In my last blog post on Azure ML Studio, I had mentioned about text analytics being an important part of the Azure ML Studio. So I wanted to try the text analytics modules. This blog is a summary of my experience in using the NER module. First thing I noticed was that there was very little information on the module as is shown by the screen shot of help on NER.
Despite very little information, I just ran the NER module with the sample data set included in the studio for this task connected to the Story input port and left the CustomResources port hanging. The assumption was that the NER module is already trained and thus there is no need to supply any input to the second input port. I was pleasantly surprised that the module ran and produced the correct output. Next I added to the NER sample data file few more sentences by copying beginning paragraphs of some stories from New York Times and Indian Express. This also produced correct results for each of the stories. Satisfied that the NER module is working well, I wanted to see how well it would do on tweets where the sentences are short and informal.
I used the tweets data by downloading it from Sentiment 140. Although the data is originally collected for sentiment analysis, it can be used for NER as many tweets refer to persons, organizations and locations as well. The tweets are in a file with CSV format and I just used 500 tweets to see how well the NER module will perform. A screen shot of the first several lines of the tweet data file are shown below.
After uploading the data, the set up for the experiment was as shown below.

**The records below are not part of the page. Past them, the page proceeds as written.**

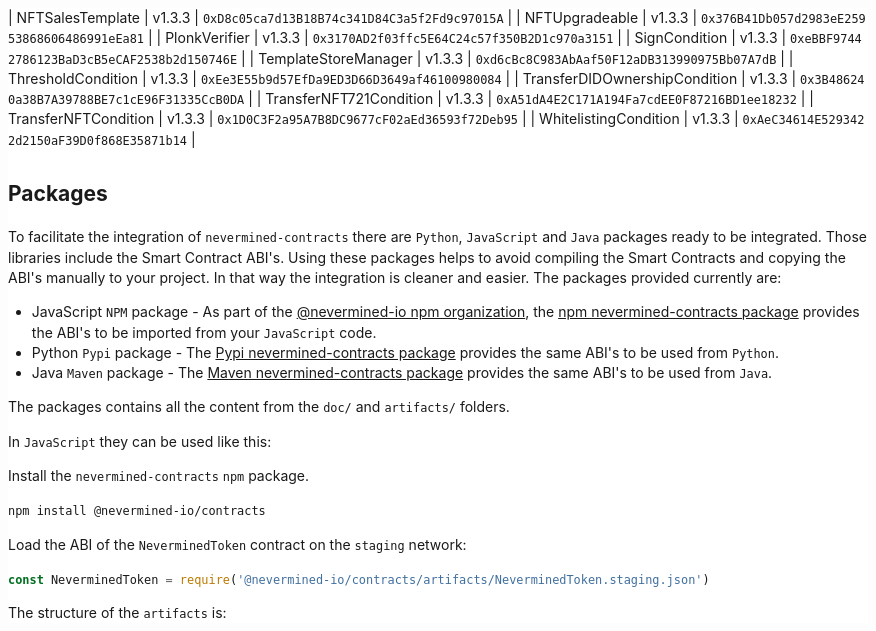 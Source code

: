 | NFTSalesTemplate                  | v1.3.3 | `0xD8c05ca7d13B18B74c341D84C3a5f2Fd9c97015A` |
| NFTUpgradeable                    | v1.3.3 | `0x376B41Db057d2983eE25953868606486991eEa81` |
| PlonkVerifier                     | v1.3.3 | `0x3170AD2f03ffc5E64C24c57f350B2D1c970a3151` |
| SignCondition                     | v1.3.3 | `0xeBBF97442786123BaD3cB5eCAF2538b2d150746E` |
| TemplateStoreManager              | v1.3.3 | `0xd6cBc8C983AbAaf50F12aDB313990975Bb07A7dB` |
| ThresholdCondition                | v1.3.3 | `0xEe3E55b9d57EfDa9ED3D66D3649af46100980084` |
| TransferDIDOwnershipCondition     | v1.3.3 | `0x3B486240a38B7A39788BE7c1cE96F31335CcB0DA` |
| TransferNFT721Condition           | v1.3.3 | `0xA51dA4E2C171A194Fa7cdEE0F87216BD1ee18232` |
| TransferNFTCondition              | v1.3.3 | `0x1D0C3F2a95A7B8DC9677cF02aEd36593f72Deb95` |
| WhitelistingCondition             | v1.3.3 | `0xAeC34614E5293422d2150aF39D0f868E35871b14` |

## Packages

To facilitate the integration of `nevermined-contracts` there are `Python`, `JavaScript` and `Java` packages ready to be integrated. Those libraries include the Smart Contract ABI's.
Using these packages helps to avoid compiling the Smart Contracts and copying the ABI's manually to your project. In that way the integration is cleaner and easier.
The packages provided currently are:

* JavaScript `NPM` package - As part of the [@nevermined-io npm organization](https://www.npmjs.com/settings/nevermined-io/packages),
  the [npm nevermined-contracts package](https://www.npmjs.com/package/@nevermined-io/contracts) provides the ABI's
  to be imported from your `JavaScript` code.
* Python `Pypi` package - The [Pypi nevermined-contracts package](https://pypi.org/project/nevermined-contracts/) provides
  the same ABI's to be used from `Python`.
* Java `Maven` package - The [Maven nevermined-contracts package](https://search.maven.org/artifact/io.keyko.nevermined/contracts)
  provides the same ABI's to be used from `Java`.

The packages contains all the content from the `doc/` and `artifacts/` folders.

In `JavaScript` they can be used like this:

Install the `nevermined-contracts` `npm` package.

```bash
npm install @nevermined-io/contracts
```

Load the ABI of the `NeverminedToken` contract on the `staging` network:

```javascript
const NeverminedToken = require('@nevermined-io/contracts/artifacts/NeverminedToken.staging.json')
```

The structure of the `artifacts` is:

The uploaded tweets file is named testdata.manual.2009.06.14.csv. The function of the Project Columns module is to select Col. 6 of the data file because the tweets are in that column.
After running the experiment, I visualized the output of the NER module to see how well it did on tweets. Here is a screen shot of that visualization for the first few tweets. The first column refers to the tweet number beginning with 0. Second column is the recognized entity. The third column shows the entity’s position in the tweet text string. The fourth column is the number of characters in the entity string, and finally the fifth column indicates the entity type. Some of the errors made by the NER module have been highlighted. For example, the string “Ok” is incorrectly taken to mean Oklahoma. In tweet number 12, the system misses to recognize “espn” as an organization. Similarly “Visa” is missed as an organization. Anthough “Booz Allen Hamilton” should have been recognized as an organization, it is classified as person. These errors go to show the difficulty of NER task, especially when dealing with informal short text strings as found in tweets.
Just to see how well the Azure ML Studio did in comparison with other similar recognizers, I inputted the first 28 tweets to the the Stanford Named Entity Tagger. The screen shot of the results is shown below.
You can judge for yourself where the Azure ML Studio NER stands. As always, feel free to comment and let me know if you have any question.
Very interesting article. We have recently written a 2 part blog on NER and would be keen to hear your thoughts:
http://www.ravn.co.uk/named-entity-recognition-ravn-part-1/
http://www.ravn.co.uk/named-entity-recognition-ravn-part-2/
Thanks for liking what I had to say on ENR. I checked your site. Very good capabilities in ETL. Would be interested in working with you guys if there is any need for your company in USA.
Reblogged this on Why Wonder.
Is it better to feed a dictionnary
of NE ?
Because there is no way to recognize
an NE , because even human make mistakes…
Certainly, NER is a difficult task and both machines and human make mistakes. The disadvantages of a dictionary/list based approach are: i. maintaining the dictionary; ii. dealing with misspellings and naming variations.